Write each line again exactly as it is, from the opening line of the records below through the one containing "Run end-to-end tests", and add nothing.

(Data entries)
****************
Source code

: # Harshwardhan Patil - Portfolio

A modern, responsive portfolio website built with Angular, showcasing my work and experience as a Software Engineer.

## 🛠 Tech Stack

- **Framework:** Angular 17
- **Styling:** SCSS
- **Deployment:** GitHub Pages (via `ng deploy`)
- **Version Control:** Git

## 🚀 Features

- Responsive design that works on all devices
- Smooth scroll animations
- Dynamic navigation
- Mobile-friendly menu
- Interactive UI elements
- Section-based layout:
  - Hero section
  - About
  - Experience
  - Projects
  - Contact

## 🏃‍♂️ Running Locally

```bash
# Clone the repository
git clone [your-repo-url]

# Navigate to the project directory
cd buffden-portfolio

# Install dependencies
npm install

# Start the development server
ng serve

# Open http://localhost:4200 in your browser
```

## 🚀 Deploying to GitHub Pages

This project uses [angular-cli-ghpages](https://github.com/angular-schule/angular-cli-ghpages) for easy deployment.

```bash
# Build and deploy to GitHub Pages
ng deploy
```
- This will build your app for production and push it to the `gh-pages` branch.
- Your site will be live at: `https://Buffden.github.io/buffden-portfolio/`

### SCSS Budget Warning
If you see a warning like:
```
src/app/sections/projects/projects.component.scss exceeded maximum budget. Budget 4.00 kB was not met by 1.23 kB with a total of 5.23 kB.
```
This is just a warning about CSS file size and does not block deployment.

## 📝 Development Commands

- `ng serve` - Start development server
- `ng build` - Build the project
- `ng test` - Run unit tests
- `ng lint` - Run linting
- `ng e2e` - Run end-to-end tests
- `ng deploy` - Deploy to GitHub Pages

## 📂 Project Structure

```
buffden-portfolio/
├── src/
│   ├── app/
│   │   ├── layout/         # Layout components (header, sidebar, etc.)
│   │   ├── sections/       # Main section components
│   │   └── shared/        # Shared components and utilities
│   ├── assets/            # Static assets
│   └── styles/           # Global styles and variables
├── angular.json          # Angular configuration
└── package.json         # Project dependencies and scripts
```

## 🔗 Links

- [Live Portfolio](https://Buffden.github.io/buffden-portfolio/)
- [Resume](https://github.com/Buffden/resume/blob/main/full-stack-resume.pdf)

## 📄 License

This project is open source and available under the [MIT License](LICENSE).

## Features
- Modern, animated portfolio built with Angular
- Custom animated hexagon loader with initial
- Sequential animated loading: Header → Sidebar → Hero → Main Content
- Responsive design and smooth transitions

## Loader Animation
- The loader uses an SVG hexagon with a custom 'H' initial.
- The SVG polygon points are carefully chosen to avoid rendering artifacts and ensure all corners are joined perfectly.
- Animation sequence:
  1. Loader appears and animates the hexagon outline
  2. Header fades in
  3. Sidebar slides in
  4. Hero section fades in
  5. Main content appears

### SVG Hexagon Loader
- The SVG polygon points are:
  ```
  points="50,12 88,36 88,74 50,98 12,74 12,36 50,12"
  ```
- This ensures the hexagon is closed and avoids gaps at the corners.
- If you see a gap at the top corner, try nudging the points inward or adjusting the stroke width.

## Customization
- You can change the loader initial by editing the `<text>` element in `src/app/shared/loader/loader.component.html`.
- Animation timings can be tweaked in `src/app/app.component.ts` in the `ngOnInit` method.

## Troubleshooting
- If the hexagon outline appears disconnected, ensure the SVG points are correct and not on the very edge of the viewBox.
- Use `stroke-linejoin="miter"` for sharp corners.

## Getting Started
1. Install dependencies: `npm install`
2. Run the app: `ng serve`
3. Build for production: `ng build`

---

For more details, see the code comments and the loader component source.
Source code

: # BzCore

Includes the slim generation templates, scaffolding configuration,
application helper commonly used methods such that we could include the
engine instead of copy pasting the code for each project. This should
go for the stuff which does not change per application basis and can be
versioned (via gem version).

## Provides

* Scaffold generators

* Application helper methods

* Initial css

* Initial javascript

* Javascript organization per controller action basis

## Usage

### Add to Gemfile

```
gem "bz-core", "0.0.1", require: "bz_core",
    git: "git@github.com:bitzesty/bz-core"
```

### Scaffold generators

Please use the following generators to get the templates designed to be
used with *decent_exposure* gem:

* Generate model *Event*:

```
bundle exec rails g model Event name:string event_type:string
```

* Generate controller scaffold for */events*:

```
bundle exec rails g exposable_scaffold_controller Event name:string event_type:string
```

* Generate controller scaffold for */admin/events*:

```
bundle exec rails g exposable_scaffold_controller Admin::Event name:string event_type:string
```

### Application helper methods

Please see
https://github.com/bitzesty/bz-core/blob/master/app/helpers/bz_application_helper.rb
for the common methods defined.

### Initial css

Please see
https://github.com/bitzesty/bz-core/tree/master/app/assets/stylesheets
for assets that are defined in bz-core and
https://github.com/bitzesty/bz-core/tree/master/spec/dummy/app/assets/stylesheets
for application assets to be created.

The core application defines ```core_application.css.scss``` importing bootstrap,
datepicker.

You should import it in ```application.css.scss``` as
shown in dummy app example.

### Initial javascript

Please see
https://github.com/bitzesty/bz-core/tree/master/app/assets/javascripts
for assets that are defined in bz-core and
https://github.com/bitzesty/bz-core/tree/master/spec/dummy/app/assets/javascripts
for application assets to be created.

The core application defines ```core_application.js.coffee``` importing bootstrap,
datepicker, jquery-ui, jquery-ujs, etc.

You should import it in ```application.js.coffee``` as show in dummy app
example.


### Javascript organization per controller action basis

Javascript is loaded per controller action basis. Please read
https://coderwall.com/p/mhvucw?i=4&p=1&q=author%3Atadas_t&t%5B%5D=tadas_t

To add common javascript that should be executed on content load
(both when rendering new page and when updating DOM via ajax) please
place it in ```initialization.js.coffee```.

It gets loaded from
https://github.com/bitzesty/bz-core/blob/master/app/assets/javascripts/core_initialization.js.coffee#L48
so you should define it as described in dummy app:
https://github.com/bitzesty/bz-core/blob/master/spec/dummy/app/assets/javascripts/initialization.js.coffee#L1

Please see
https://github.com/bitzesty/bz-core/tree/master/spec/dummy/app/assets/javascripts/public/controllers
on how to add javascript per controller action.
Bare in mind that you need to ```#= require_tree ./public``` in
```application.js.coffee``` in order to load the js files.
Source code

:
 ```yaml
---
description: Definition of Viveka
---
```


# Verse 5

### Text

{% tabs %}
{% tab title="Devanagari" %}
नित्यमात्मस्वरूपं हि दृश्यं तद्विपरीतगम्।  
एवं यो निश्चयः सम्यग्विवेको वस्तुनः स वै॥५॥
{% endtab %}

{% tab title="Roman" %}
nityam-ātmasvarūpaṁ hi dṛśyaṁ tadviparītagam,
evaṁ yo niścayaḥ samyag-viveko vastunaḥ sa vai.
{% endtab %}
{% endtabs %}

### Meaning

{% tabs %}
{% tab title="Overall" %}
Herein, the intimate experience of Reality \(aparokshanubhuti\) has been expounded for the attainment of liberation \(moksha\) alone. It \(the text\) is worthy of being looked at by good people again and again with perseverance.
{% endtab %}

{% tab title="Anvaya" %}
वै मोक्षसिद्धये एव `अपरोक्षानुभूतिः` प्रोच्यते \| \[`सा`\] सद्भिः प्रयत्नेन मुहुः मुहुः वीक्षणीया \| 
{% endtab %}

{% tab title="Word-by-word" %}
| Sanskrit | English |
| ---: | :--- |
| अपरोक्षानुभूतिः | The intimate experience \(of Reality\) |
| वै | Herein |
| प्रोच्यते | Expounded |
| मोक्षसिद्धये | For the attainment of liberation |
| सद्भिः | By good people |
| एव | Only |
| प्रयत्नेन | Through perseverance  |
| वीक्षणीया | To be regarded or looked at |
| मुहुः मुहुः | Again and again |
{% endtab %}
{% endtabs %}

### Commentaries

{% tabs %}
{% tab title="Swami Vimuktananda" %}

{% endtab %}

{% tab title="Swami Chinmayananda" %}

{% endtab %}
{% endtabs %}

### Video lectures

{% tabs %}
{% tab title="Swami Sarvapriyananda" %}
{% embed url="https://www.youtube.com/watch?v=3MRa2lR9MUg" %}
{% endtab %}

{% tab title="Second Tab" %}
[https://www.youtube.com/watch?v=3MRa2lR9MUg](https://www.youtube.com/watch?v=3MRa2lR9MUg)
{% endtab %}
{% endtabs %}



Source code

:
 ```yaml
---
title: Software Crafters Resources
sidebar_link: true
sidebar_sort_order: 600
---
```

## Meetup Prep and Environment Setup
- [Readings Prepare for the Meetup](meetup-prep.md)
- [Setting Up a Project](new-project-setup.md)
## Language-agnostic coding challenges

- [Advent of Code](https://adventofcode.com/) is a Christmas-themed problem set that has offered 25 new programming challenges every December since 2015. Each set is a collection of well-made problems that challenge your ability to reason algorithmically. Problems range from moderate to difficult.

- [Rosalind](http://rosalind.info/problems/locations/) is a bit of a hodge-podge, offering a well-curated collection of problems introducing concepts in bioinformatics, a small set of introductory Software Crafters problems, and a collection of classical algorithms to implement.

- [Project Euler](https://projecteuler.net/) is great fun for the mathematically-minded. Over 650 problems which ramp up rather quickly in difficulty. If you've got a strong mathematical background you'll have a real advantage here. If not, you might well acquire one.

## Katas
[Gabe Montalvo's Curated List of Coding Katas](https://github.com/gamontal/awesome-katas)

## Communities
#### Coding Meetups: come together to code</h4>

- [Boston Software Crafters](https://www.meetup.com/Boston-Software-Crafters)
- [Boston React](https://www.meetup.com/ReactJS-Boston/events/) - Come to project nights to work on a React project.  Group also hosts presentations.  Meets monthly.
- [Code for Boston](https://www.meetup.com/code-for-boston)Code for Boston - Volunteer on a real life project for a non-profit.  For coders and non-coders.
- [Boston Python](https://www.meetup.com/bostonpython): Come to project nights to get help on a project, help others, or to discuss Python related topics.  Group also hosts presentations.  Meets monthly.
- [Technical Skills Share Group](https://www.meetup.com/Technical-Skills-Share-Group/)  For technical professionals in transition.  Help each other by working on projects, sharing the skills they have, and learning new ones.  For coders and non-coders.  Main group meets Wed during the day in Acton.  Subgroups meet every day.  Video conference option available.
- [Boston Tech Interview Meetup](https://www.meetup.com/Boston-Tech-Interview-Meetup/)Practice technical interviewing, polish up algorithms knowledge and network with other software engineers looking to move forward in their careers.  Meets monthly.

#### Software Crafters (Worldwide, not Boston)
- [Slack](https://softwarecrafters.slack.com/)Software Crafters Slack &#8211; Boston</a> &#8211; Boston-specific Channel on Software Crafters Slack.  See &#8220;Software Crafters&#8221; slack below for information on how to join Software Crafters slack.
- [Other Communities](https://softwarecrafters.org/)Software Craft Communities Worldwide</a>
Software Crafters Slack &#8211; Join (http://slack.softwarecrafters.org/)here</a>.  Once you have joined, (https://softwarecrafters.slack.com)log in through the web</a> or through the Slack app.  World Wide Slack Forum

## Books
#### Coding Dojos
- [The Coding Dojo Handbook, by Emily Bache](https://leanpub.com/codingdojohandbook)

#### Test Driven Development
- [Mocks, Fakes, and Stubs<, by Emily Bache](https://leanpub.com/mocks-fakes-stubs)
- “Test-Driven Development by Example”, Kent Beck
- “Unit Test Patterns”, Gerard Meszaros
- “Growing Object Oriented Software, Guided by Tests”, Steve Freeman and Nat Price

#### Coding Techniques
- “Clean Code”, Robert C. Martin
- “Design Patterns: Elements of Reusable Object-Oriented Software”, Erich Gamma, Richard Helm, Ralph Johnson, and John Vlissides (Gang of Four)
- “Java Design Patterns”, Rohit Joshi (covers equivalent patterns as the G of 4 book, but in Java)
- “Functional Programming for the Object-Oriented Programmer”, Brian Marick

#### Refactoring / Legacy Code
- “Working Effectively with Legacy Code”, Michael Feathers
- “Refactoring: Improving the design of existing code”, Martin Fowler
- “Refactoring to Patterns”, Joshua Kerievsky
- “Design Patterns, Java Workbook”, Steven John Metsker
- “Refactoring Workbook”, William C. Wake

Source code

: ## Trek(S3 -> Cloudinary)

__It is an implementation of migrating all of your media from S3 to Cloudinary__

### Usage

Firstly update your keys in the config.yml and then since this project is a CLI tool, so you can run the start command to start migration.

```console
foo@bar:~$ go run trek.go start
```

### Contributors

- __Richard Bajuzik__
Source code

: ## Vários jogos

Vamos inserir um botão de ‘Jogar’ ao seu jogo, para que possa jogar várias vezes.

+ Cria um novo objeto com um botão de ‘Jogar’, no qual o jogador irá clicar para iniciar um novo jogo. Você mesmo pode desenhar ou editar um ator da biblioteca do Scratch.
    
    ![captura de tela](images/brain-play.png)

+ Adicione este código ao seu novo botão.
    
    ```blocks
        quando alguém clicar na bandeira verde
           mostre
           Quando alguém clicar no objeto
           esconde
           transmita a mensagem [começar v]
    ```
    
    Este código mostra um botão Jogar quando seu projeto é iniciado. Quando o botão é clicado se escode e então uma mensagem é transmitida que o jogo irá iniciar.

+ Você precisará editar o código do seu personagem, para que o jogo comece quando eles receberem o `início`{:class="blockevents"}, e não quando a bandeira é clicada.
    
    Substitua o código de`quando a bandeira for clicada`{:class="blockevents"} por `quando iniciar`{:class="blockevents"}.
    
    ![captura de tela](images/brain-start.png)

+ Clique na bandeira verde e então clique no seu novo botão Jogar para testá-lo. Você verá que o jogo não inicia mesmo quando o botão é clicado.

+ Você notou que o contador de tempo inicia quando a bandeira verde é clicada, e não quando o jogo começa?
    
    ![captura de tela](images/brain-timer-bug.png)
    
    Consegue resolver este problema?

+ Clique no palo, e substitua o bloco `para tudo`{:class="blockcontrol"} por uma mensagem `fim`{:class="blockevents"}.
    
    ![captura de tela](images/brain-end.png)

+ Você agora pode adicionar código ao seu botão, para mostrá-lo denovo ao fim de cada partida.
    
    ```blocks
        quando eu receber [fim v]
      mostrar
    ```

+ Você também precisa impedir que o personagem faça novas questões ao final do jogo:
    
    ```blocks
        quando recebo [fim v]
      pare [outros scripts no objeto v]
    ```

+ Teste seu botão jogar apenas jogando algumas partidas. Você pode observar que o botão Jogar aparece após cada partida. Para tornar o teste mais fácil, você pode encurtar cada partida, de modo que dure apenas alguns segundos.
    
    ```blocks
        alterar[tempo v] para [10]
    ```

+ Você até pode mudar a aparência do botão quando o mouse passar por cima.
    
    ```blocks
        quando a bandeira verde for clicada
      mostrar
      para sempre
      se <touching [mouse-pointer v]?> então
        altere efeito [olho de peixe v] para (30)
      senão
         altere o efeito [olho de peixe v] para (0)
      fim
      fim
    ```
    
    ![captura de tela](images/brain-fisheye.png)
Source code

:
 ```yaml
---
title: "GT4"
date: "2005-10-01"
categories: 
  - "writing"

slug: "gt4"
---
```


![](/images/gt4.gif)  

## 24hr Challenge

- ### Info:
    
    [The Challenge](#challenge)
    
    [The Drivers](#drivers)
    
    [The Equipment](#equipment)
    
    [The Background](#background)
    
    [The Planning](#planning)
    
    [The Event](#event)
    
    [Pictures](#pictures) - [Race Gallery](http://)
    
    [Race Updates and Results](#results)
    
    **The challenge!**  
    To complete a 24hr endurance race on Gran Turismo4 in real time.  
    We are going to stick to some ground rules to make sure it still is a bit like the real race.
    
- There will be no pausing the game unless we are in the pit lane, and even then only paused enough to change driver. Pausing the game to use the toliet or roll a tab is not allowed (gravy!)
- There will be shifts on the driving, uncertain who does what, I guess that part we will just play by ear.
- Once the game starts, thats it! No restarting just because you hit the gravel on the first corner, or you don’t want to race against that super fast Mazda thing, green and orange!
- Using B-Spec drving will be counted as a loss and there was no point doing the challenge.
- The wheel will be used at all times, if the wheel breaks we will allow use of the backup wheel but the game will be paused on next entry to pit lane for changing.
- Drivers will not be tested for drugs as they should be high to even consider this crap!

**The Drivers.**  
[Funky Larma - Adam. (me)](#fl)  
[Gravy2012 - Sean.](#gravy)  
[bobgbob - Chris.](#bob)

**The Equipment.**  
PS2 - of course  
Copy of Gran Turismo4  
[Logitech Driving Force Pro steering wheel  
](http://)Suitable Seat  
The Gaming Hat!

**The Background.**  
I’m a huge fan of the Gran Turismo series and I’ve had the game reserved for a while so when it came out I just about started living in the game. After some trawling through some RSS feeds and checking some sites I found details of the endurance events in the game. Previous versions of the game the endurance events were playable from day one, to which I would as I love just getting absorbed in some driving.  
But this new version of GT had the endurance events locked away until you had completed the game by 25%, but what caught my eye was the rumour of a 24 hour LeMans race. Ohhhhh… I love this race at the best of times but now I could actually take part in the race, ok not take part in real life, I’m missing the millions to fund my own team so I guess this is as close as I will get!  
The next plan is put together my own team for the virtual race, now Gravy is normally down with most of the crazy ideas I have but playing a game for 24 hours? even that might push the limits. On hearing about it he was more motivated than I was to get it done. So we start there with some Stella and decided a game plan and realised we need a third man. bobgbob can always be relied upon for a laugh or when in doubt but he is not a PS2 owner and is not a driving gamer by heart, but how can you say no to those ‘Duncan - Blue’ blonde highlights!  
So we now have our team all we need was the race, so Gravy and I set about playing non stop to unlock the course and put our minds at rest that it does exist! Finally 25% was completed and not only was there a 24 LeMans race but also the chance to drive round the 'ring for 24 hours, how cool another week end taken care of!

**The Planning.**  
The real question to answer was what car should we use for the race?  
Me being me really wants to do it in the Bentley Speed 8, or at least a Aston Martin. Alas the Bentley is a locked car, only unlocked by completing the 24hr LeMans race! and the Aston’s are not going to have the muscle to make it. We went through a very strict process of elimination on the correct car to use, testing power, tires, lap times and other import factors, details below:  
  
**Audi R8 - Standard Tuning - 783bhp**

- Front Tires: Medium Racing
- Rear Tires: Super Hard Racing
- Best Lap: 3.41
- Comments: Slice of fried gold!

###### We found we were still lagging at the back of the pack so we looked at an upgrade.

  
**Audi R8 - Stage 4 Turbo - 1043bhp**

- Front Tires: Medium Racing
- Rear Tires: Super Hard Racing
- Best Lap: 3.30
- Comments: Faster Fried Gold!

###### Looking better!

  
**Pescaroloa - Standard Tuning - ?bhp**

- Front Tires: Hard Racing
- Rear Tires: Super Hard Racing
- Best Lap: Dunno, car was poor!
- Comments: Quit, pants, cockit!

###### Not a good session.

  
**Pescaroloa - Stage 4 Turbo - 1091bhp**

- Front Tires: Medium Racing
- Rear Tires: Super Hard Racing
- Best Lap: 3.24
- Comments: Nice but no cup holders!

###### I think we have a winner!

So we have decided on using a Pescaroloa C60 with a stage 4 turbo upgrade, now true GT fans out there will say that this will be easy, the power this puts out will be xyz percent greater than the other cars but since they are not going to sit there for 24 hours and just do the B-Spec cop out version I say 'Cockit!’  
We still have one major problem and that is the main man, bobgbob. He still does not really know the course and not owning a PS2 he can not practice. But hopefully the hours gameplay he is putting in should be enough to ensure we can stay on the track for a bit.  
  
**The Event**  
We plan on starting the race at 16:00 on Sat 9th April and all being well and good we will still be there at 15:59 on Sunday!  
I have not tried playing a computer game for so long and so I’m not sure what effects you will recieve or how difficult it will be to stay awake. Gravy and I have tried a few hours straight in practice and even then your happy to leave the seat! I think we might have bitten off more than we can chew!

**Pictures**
****************
• [RESULT FOR THIS TASK]
Source code

: # Harshwardhan Patil - Portfolio

A modern, responsive portfolio website built with Angular, showcasing my work and experience as a Software Engineer.

## 🛠 Tech Stack

- **Framework:** Angular 17
- **Styling:** SCSS
- **Deployment:** GitHub Pages (via `ng deploy`)
- **Version Control:** Git

## 🚀 Features

- Responsive design that works on all devices
- Smooth scroll animations
- Dynamic navigation
- Mobile-friendly menu
- Interactive UI elements
- Section-based layout:
  - Hero section
  - About
  - Experience
  - Projects
  - Contact

## 🏃‍♂️ Running Locally

```bash
# Clone the repository
git clone [your-repo-url]

# Navigate to the project directory
cd buffden-portfolio

# Install dependencies
npm install

# Start the development server
ng serve

# Open http://localhost:4200 in your browser
```

## 🚀 Deploying to GitHub Pages

This project uses [angular-cli-ghpages](https://github.com/angular-schule/angular-cli-ghpages) for easy deployment.

```bash
# Build and deploy to GitHub Pages
ng deploy
```
- This will build your app for production and push it to the `gh-pages` branch.
- Your site will be live at: `https://Buffden.github.io/buffden-portfolio/`

### SCSS Budget Warning
If you see a warning like:
```
src/app/sections/projects/projects.component.scss exceeded maximum budget. Budget 4.00 kB was not met by 1.23 kB with a total of 5.23 kB.
```
This is just a warning about CSS file size and does not block deployment.

## 📝 Development Commands

- `ng serve` - Start development server
- `ng build` - Build the project
- `ng test` - Run unit tests
- `ng lint` - Run linting
- `ng e2e` - Run end-to-end tests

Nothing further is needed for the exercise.